With a deep brain stimulation device called a “memory prosthesis,” researchers hope that they may one day be able to improve memory in people who have memory impairment resulting from traumatic brain injuries. The device consists of electrodes implanted about 10 centimeters deep in the brain and is designed to replicate hippocampal function. The hippocampus plays a role in both short-term and long-term memory.
In an article published in Frontiers in Human Neuroscience, researchers, led by Robert Hampson, a neuroscientist at the Wake Forest School of Medicine in North Carolina, and Dong Song, a biomedical engineer at the University of Southern California, Los Angeles, reported results of experiments with the device in 24 people receiving brain monitoring for epilepsy, including some who also had brain injuries.
Testing Two Models of Brain Stimulation
The researchers recorded the electrical activity that occurs in the brain when memories are formed and then compared two models that replicated the activity during a memory challenge test. One type, called the memory decoding (MD) model, recorded and copied patterns that reflected an average of the electrical activity that occurred in each participant. The second type, called the multi-input, multi-output (MIMO) model, represents a closer approximation to the specific patterns of electrical inputs and outputs that occurred in an individual’s hippocampus when memories were formed.

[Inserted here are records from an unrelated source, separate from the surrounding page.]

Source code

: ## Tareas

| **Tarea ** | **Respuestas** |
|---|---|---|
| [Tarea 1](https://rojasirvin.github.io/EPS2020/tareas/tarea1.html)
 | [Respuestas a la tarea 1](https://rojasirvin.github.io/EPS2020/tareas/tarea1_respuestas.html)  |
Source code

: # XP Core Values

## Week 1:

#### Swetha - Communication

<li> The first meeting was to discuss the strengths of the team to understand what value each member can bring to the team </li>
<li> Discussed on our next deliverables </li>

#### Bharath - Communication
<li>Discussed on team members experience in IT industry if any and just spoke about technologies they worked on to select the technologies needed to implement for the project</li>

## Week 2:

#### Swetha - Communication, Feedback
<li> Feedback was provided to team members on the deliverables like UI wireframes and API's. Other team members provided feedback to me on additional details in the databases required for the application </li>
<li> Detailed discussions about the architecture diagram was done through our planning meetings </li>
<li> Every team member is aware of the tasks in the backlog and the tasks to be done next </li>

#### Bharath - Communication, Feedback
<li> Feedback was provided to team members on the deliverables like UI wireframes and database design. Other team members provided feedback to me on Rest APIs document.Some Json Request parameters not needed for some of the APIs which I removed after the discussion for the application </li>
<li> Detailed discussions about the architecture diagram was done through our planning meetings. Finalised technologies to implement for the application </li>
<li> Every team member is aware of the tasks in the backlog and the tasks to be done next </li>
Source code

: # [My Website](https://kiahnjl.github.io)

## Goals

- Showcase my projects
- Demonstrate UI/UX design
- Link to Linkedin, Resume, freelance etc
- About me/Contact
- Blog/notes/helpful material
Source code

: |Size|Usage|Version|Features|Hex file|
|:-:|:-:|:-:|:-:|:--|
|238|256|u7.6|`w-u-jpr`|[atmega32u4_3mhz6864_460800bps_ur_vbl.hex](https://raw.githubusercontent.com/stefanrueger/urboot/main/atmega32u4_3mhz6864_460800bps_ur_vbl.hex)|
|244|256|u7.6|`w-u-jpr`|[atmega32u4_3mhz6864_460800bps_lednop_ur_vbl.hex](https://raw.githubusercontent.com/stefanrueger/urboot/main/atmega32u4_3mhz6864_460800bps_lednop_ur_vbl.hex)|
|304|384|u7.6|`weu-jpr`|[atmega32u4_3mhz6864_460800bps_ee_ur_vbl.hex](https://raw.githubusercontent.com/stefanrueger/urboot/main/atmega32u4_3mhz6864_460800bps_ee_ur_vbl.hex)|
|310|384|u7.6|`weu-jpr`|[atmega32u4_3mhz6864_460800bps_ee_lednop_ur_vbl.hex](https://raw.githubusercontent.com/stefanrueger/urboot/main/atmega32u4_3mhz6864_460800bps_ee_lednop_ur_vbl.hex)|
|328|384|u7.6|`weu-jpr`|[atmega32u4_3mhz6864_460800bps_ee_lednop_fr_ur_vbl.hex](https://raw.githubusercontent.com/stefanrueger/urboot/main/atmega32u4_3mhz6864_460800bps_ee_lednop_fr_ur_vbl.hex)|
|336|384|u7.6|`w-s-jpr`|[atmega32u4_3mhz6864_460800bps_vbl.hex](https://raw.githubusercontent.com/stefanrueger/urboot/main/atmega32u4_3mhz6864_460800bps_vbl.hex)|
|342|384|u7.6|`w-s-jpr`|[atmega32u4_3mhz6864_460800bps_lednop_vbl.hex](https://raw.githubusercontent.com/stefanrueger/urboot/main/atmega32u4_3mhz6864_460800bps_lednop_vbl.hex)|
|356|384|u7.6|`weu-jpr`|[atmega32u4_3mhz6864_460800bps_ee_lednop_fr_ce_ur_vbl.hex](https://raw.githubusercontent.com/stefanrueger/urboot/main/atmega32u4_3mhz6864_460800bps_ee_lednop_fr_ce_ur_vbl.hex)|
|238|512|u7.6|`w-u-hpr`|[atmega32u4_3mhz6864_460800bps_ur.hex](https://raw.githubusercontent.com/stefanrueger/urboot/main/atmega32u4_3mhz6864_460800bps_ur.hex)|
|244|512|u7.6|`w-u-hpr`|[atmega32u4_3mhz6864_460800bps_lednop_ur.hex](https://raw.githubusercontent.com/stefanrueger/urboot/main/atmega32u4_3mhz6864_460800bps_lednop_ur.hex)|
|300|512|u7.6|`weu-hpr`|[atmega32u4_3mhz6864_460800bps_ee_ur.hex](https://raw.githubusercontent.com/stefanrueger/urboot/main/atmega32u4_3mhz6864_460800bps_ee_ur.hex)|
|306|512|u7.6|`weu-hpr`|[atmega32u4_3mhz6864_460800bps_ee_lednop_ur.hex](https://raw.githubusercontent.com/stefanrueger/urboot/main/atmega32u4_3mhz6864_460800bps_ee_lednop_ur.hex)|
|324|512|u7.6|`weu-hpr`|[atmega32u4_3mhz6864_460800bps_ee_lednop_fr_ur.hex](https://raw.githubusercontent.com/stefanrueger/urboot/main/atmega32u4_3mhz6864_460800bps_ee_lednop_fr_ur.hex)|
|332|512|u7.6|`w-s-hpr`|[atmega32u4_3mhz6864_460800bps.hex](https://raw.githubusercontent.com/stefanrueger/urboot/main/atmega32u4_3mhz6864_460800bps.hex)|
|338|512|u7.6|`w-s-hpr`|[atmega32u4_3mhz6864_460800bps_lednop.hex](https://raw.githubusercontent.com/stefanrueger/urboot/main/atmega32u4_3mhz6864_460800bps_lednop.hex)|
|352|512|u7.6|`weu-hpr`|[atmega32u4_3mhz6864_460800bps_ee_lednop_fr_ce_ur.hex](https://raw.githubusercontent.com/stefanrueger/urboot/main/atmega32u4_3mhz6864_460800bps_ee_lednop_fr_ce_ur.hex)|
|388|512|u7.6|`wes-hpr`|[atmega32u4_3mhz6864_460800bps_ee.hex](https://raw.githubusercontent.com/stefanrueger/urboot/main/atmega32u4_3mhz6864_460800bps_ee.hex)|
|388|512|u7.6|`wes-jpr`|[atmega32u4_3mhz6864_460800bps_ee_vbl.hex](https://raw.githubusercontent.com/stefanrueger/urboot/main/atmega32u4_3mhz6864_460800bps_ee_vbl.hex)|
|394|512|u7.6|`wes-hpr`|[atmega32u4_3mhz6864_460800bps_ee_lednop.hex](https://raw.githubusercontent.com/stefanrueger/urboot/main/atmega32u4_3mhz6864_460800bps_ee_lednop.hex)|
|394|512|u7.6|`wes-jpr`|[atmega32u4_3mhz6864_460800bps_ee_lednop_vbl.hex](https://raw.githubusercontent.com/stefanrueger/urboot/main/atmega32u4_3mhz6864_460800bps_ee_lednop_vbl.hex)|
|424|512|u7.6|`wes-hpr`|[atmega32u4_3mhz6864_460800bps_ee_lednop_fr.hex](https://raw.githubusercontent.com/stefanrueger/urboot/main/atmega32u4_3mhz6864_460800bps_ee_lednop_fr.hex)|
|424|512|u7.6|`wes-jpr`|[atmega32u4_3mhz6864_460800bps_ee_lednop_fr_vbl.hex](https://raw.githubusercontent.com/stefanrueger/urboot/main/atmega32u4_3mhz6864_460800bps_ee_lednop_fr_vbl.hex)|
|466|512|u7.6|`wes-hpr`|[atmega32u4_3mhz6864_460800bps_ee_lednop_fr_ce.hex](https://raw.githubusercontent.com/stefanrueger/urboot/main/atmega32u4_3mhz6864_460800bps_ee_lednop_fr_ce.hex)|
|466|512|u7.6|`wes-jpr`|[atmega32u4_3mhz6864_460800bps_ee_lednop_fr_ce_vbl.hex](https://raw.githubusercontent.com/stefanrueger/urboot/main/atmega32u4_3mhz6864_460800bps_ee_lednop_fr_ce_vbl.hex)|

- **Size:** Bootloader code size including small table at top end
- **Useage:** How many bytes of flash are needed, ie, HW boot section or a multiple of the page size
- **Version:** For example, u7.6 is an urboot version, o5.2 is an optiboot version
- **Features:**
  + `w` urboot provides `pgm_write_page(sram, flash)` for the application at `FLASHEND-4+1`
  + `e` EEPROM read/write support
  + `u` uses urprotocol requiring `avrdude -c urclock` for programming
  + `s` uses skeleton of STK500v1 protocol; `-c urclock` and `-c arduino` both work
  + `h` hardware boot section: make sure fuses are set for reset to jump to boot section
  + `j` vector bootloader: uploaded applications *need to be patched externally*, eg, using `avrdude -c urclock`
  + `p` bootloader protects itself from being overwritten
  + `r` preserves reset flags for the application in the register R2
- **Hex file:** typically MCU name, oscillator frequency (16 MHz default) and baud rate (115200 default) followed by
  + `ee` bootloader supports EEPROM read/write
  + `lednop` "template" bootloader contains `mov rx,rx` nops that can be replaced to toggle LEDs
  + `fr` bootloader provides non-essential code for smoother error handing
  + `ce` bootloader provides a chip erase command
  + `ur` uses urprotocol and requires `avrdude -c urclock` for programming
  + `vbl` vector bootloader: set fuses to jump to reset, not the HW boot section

To evaluate the two models, the participants completed a series of memory tasks. Each person was shown an image on a computer screen, and after a delay, viewed the same image again, along with a variety of other images. The participant was asked to identify the image they had previously viewed. Each person completed 100 to 150 of these tasks, designed to test short-term memory. After a period ranging from 15 to 90 minutes, the study participants completed a second round of similar tests, designed to evaluate long-term memory.
The researchers reported that the recorded activity was different for each person, reflecting their unique hippocampal activity. Personalizing brain stimulation is “a really important thing to be doing,” said Josh Jacobs at Columbia University, who also studies brain recordings from people with epilepsy but was not involved in the research. The customized approach likely improves the impact of the device.
The results showed that the technology significantly improved the participants’ scores on the memory tests, with improvements ranging from 11 percent to 54 percent, Hampson reported. The MIMO model, which more closely reflects hippocampal activity, had better results, on average, than the MD model. People who had the poorest baseline memory performance had the biggest improvements. The researchers suggest this could be because there’s “more room for improvement.”
The participants had the electrodes removed after a few weeks, after investigations into their epilepsy were complete. The researchers hope that the memory improvements could persist. It is possible that the stimulation may have reinforced memory-supporting activity in the hippocampus.
Among people with memory impairments, brain injury patients would be the best fit for this technology, and likely the first to receive it. This is because the device could target the specific area of injury. Diseases like Alzheimer’s disease, on the other hand, result in widespread damage across many regions of the brain. This would make it more difficult to target the intervention.
According to Kim Shapiro, a neuroscientist at the University of Birmingham in the UK, who was not involved in the research, the device could work, in principle. “It’s a glimpse into the future of what we might be able to do to restore memory,” he concluded.